66 jobs eliminated in ‘humane’ process
By Paula R. Kincaid, The Layman Online, May 1, 2002
LOUISVILLE – Kathy Lueckert, deputy executive director of the General Assembly Council, gave the council’s executive committee an overview on how the denomination’s layoffs were handled by staff at the Presbyterian Center.
The goals for the reduction of 66 jobs, she said during the April 26 meeting, were consistency, compassion, fairness and communication. Staff at the Presbyterian Center were given information throughout the process by weekly updates on the center’s internal Web site; brown bag lunches where employees could ask questions of the leadership; a hotline for employees to call with questions; and articles in the CenterNews.
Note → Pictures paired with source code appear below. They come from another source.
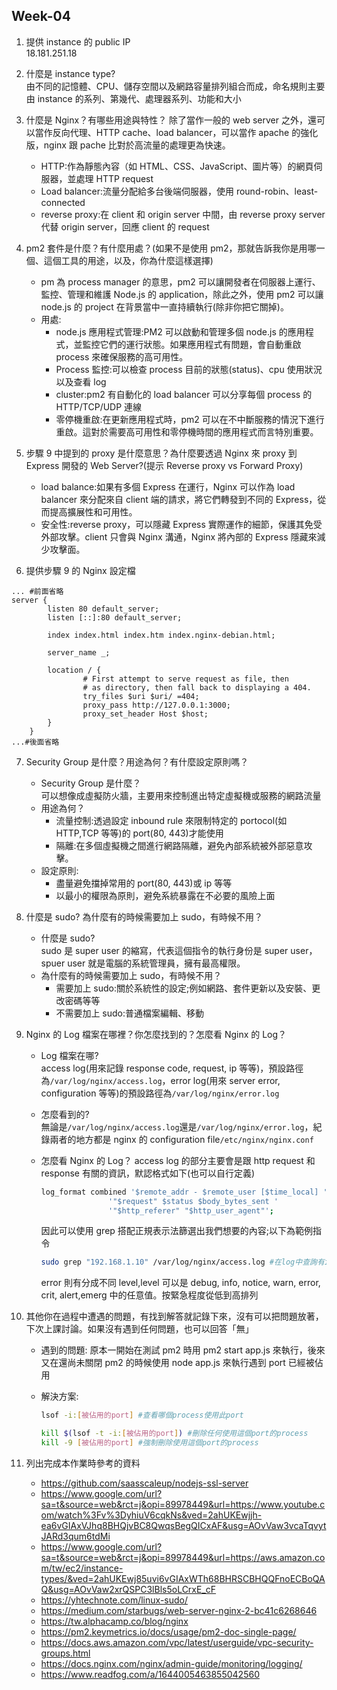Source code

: ## Week-04

1. 提供 instance 的 public IP  
   18.181.251.18
2. 什麼是 instance type?  
   由不同的記憶體、CPU、儲存空間以及網路容量排列組合而成，命名規則主要由 instance 的系列、第幾代、處理器系列、功能和大小
3. 什麼是 Nginx？有哪些用途與特性？
   除了當作一般的 web server 之外，還可以當作反向代理、HTTP cache、load balancer，可以當作 apache 的強化版，nginx 跟 pache 比對於高流量的處理更為快速。
   - HTTP:作為靜態內容（如 HTML、CSS、JavaScript、圖片等）的網頁伺服器，並處理 HTTP request
   - Load balancer:流量分配給多台後端伺服器，使用 round-robin、least-connected
   - reverse proxy:在 client 和 origin server 中間，由 reverse proxy server 代替 origin server，回應 client 的 request
4. pm2 套件是什麼？有什麼用處？(如果不是使用 pm2，那就告訴我你是用哪一個、這個工具的用途，以及，你為什麼這樣選擇)
   - pm 為 process manager 的意思，pm2 可以讓開發者在伺服器上運行、監控、管理和維護 Node.js 的 application，除此之外，使用 pm2 可以讓 node.js 的 project 在背景當中一直持續執行(除非你把它關掉)。
   - 用處:
     - node.js 應用程式管理:PM2 可以啟動和管理多個 node.js 的應用程式，並監控它們的運行狀態。如果應用程式有問題，會自動重啟 process 來確保服務的高可用性。
     - Process 監控:可以檢查 process 目前的狀態(status)、cpu 使用狀況以及查看 log
     - cluster:pm2 有自動化的 load balancer 可以分享每個 process 的 HTTP/TCP/UDP 連線
     - 零停機重啟:在更新應用程式時，pm2 可以在不中斷服務的情況下進行重啟。這對於需要高可用性和零停機時間的應用程式而言特別重要。
5. 步驟 9 中提到的 proxy 是什麼意思？為什麼要透過 Nginx 來 proxy 到 Express 開發的 Web Server?(提示 Reverse proxy vs Forward Proxy)

   - load balance:如果有多個 Express 在運行，Nginx 可以作為 load balancer 來分配來自 client 端的請求，將它們轉發到不同的 Express，從而提高擴展性和可用性。
   - 安全性:reverse proxy，可以隱藏 Express 實際運作的細節，保護其免受外部攻擊。client 只會與 Nginx 溝通，Nginx 將內部的 Express 隱藏來減少攻擊面。

6. 提供步驟 9 的 Nginx 設定檔

```
... #前面省略
server {
        listen 80 default_server;
        listen [::]:80 default_server;

        index index.html index.htm index.nginx-debian.html;

        server_name _;

        location / {
                # First attempt to serve request as file, then
                # as directory, then fall back to displaying a 404.
                try_files $uri $uri/ =404;
                proxy_pass http://127.0.0.1:3000;
                proxy_set_header Host $host;
        }
    }
...#後面省略
```

7. Security Group 是什麼？用途為何？有什麼設定原則嗎？

   - Security Group 是什麼？  
     可以想像成虛擬防火牆，主要用來控制進出特定虛擬機或服務的網路流量
   - 用途為何？
     - 流量控制:透過設定 inbound rule 來限制特定的 portocol(如 HTTP,TCP 等等)的 port(80, 443)才能使用
     - 隔離:在多個虛擬機之間進行網路隔離，避免內部系統被外部惡意攻擊。
   - 設定原則:
     - 盡量避免擋掉常用的 port(80, 443)或 ip 等等
     - 以最小的權限為原則，避免系統暴露在不必要的風險上面

8. 什麼是 sudo? 為什麼有的時候需要加上 sudo，有時候不用？
   - 什麼是 sudo?  
     sudo 是 super user 的縮寫，代表這個指令的執行身份是 super user，spuer user 就是電腦的系統管理員，擁有最高權限。
   - 為什麼有的時候需要加上 sudo，有時候不用？
     - 需要加上 sudo:關於系統性的設定;例如網路、套件更新以及安裝、更改密碼等等
     - 不需要加上 sudo:普通檔案編輯、移動
9. Nginx 的 Log 檔案在哪裡？你怎麼找到的？怎麼看 Nginx 的 Log？

   - Log 檔案在哪?  
     access log(用來記錄 response code, request, ip 等等)，預設路徑為`/var/log/nginx/access.log`，error log(用來 server error, configuration 等等)的預設路徑為`/var/log/nginx/error.log`
   - 怎麼看到的?  
     無論是`/var/log/nginx/access.log`還是`/var/log/nginx/error.log`，紀錄兩者的地方都是 nginx 的 configuration file`/etc/nginx/nginx.conf`
   - 怎麼看 Nginx 的 Log？
     access log 的部分主要會是跟 http request 和 response 有關的資訊，默認格式如下(也可以自行定義)

     ```bash
     log_format combined '$remote_addr - $remote_user [$time_local] '
                    '"$request" $status $body_bytes_sent '
                    '"$http_referer" "$http_user_agent"';
     ```

     因此可以使用 grep 搭配正規表示法篩選出我們想要的內容;以下為範例指令

     ```bash
     sudo grep "192.168.1.10" /var/log/nginx/access.log #在log中查詢有ip是192.168.1.10
     ```

     error 則有分成不同 level,level 可以是 debug, info, notice, warn, error, crit, alert,emerg 中的任意值。按緊急程度從低到高排列

10. 其他你在過程中遭遇的問題，有找到解答就記錄下來，沒有可以把問題放著，下次上課討論。如果沒有遇到任何問題，也可以回答「無」

    - 遇到的問題:
      原本一開始在測試 pm2 時用 pm2 start app.js 來執行，後來又在還尚未關閉 pm2 的時候使用 node app.js 來執行遇到 port 已經被佔用
    - 解決方案:

      ```bash
      lsof -i:[被佔用的port] #查看哪個process使用此port
      ```

      ```bash
      kill $(lsof -t -i:[被佔用的port]) #刪除任何使用這個port的process
      kill -9 [被佔用的port] #強制刪除使用這個port的process
      ```

11. 列出完成本作業時參考的資料
    - https://github.com/saasscaleup/nodejs-ssl-server
    - https://www.google.com/url?sa=t&source=web&rct=j&opi=89978449&url=https://www.youtube.com/watch%3Fv%3DyhiuV6cqkNs&ved=2ahUKEwjjh-ea6vGIAxVJhq8BHQjvBC8QwqsBegQICxAF&usg=AOvVaw3vcaTqvytJARd3qum6tdMi
    - https://www.google.com/url?sa=t&source=web&rct=j&opi=89978449&url=https://aws.amazon.com/tw/ec2/instance-types/&ved=2ahUKEwj85uvi6vGIAxWTh68BHRSCBHQQFnoECBoQAQ&usg=AOvVaw2xrQSPC3lBls5oLCrxE_cF
    - https://yhtechnote.com/linux-sudo/
    - https://medium.com/starbugs/web-server-nginx-2-bc41c6268646
    - https://tw.alphacamp.co/blog/nginx
    - https://pm2.keymetrics.io/docs/usage/pm2-doc-single-page/
    - https://docs.aws.amazon.com/vpc/latest/userguide/vpc-security-groups.html
    - https://docs.nginx.com/nginx/admin-guide/monitoring/logging/
    - https://www.readfog.com/a/1644005463855042560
Seminars were held on dealing with anxiety and stress, worship services and prayer vigils were planned and pastoral care was given by the Presbytery of Mid-Kentucky.
Kaye Hirt Eggleston, a member of the executive committee, called the process “the most humane system” for dealing with eliminating jobs that she had ever seen. Those in the outside world receive “a lot less notice and a lot less safety net underneath them.”
Of the 66 jobs, 21 were vacant. Notices of termination were distributed April 29 and those receiving notice must vacate their offices by May 3. Two positions will be eliminated later in the year, after projects are completed.
Those losing their jobs include 26 women and 17 men; 31 white, seven black, four Hispanic and one Asian. The racial-ethnic percentage of the reduction in force is 28 percent.